Logarithmic Scale of Factorials
Stirling's approximation converts a product into a sum, which is the fundamental move that makes large-n mathematics tractable:
ln(n!) ≈ n·ln(n) − n + 0.5·ln(2πn)
This formula arises from approximating the sum Σ ln(k) for k=1..n by the integral of ln(x), then applying the trapezoid rule to bound the error.
Why It Matters Geometrically
The n-dimensional sphere volume formula involves Γ(n/2 + 1), which for integer n equals (n/2)! or products of half-integers. Stirling lets us estimate these for large n without computing each value directly.
Stirling's approximation gives log(n!) ≈ n·log(n) − n·log(e) in base-10 notation, useful for order-of-magnitude estimates.
For n = 10: ln(10!) ≈ 10·2.303 − 10 + 0.5·ln(62.83) ≈ 23.03 − 10 + 2.08 = 15.10 (true: 15.104).

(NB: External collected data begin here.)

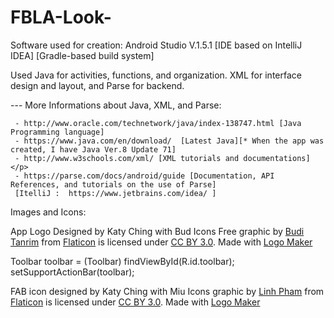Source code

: # FBLA-Look-

<p>Software used for creation: Android Studio V.1.5.1 [IDE based on  IntelliJ IDEA] [Gradle-based build system]
<p>Used Java for activities, functions, and organization. XML for interface design and layout, and Parse for backend. </p>
<p>--- More Informations about Java, XML, and Parse:</p>

     - http://www.oracle.com/technetwork/java/index-138747.html [Java Programming language]
     - https://www.java.com/en/download/  [Latest Java][* When the app was created, I have Java Ver.8 Update 71]
     - http://www.w3schools.com/xml/ [XML tutorials and documentations]</p>
     - https://parse.com/docs/android/guide [Documentation, API References, and tutorials on the use of Parse]
     [ItelliJ :  https://www.jetbrains.com/idea/ ]

Images and Icons:
<p>App Logo Designed by Katy Ching with Bud Icons Free graphic by <a href="http://buditanrim.co">Budi Tanrim</a> from <a href="http://www.flaticon.com/">Flaticon</a> is licensed under <a href="http://creativecommons.org/licenses/by/3.0/" title="Creative Commons BY 3.0">CC BY 3.0</a>. Made with <a href="http://logomakr.com" title="Logo Maker">Logo Maker</a>
</p>Toolbar toolbar = (Toolbar) findViewById(R.id.toolbar);
        setSupportActionBar(toolbar);
<p>FAB icon designed by Katy Ching with Miu Icons graphic by <a href="http://linhpham.me/miu">Linh Pham</a> from <a href="http://www.flaticon.com/">Flaticon</a> is licensed under <a href="http://creativecommons.org/licenses/by/3.0/" title="Creative Commons BY 3.0">CC BY 3.0</a>. Made with <a href="http://logomakr.com" title="Logo Maker">Logo Maker</a>
</p>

For n = 100: ln(100!) ≈ 100·4.605 − 100 + 0.5·ln(628.3) ≈ 460.5 − 100 + 3.24 = 363.7 (true: 363.74).
Stirling at n=20
A direct computation: ln(20) ≈ 2.996. ln(2π·20) = ln(125.66) ≈ 4.833.
The Volume Formula
The volume of an n-dimensional sphere of radius r:
V_n(r) = C_n · r^n where C_n = π^(n/2) / Γ(n/2 + 1)
The C_n values for small n follow a pattern using Γ(1/2) = √π and the reduction formula:
- n=1: C_1 = π^(1/2)/Γ(3/2) = √π/(√π/2) = 2
- n=2: C_2 = π^1/Γ(2) = π/1 = π
- n=3: C_3 = π^(3/2)/Γ(5/2) = π^(3/2)/(3√π/4) = 4π/3
- n=4: C_4 = π²/Γ(3) = π²/2
- n=5: C_5 = π^(5/2)/Γ(7/2) = π^(5/2)/(15√π/8) = 8π²/15
Notice: C_n peaks near n=5 (≈ 5.264) then decreases. For large n, C_n → 0.
Maximum at n=5
C_5 = 8π²/15. With π² ≈ 9.870:
C_5 = 8·9.870/15 = 78.96/15 ≈ 5.264
To verify this is a maximum: C_6 = π³/6 ≈ 31.006/6 ≈ 5.168. So C_6 < C_5 — the peak occurred at n=5.
Fraction of Volume in Corners
The corner paradox quantified: what fraction of an n-dimensional unit hypercube [−1,1]^n lies outside the inscribed sphere of radius 1?
Corner fraction = 1 − C_n / 2^n
| n | C_n | 2^n | Sphere fraction | Corner fraction | |---|---|---|---|---| | 2 | 3.14 | 4 | 78.5% | 21.5% | | 3 | 4.19 | 8 | 52.4% | 47.6% | | 4 | 4.93 | 16 | 30.8% | 69.2% | | 5 | 5.26 | 32 | 16.4% | 83.6% | | 6 | 5.17 | 64 | 8.1% | 91.9% | | 10 | 2.55 | 1024 | 0.25% | 99.75% |
Implications for Optimization
The corner paradox has direct consequences for optimization in high-dimensional spaces:
Random search fails. A random point in n-dimensional parameter space almost certainly lands in a corner — far from the origin, with extreme parameter values. If good solutions cluster near moderate parameter values, random search will almost never find them.
Gradient descent succeeds. By following the local gradient, you navigate the geometry systematically rather than sampling it blindly. The curse of dimensionality hits random methods; structured methods adapt.
Distance concentrates. In high dimensions, all pairwise distances between random points concentrate around the same value: they all become approximately √(2n/3) for points uniform in [0,1]^n. Nearest-neighbor methods break down because 'nearest' and 'farthest' become indistinguishable.
Hamming's prescription: understand the geometry before trusting your intuition. In high-dimensional spaces, the geometry is counterintuitive, and the math is the only reliable guide.